▸ Problem
Find the string "awesome" in the entries and copy each line that has it.
[[ Given records, beginning ]]
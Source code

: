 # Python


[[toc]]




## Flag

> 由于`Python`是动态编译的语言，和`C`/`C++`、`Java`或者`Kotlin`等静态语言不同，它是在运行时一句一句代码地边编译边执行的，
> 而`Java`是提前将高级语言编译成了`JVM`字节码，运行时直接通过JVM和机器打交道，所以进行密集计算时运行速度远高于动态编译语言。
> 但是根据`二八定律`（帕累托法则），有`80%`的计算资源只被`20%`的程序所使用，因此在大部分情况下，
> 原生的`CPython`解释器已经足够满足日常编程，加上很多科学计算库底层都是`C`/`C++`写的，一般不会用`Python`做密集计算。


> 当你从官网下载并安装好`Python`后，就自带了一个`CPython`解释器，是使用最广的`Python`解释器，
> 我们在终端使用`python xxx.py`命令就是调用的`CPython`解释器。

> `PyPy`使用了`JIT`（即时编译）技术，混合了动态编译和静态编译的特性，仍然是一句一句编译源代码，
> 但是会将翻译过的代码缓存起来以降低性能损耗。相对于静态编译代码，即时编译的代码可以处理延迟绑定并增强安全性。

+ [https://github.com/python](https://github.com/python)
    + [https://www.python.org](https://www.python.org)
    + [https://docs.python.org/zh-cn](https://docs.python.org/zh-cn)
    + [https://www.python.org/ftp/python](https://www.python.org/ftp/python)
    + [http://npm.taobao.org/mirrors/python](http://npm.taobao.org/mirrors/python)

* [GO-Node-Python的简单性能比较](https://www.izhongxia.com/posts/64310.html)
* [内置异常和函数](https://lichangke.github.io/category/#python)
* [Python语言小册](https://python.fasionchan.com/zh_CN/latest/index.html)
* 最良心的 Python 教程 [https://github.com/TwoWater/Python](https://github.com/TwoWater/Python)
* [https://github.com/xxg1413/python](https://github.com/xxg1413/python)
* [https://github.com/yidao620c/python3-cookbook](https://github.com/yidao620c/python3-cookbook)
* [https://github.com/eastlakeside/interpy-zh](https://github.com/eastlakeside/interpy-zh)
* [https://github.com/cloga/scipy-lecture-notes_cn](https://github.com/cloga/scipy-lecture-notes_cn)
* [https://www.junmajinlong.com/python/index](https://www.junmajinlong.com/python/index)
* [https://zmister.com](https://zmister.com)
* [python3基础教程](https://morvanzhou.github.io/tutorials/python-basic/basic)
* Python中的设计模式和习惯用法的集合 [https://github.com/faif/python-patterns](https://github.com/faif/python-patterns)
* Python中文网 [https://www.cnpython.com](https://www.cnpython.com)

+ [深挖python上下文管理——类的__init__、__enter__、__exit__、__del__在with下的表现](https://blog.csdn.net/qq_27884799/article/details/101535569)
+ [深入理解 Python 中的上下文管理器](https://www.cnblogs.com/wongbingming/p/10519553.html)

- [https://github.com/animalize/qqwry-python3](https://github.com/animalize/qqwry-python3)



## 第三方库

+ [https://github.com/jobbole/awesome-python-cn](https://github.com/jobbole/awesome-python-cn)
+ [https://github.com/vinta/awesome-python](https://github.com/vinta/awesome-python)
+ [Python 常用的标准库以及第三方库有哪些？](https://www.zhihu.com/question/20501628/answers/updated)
[[ Given records, end ]]
▸ Output
+ [https://github.com/jobbole/awesome-python-cn](https://github.com/jobbole/awesome-python-cn)
+ [https://github.com/vinta/awesome-python](https://github.com/vinta/awesome-python)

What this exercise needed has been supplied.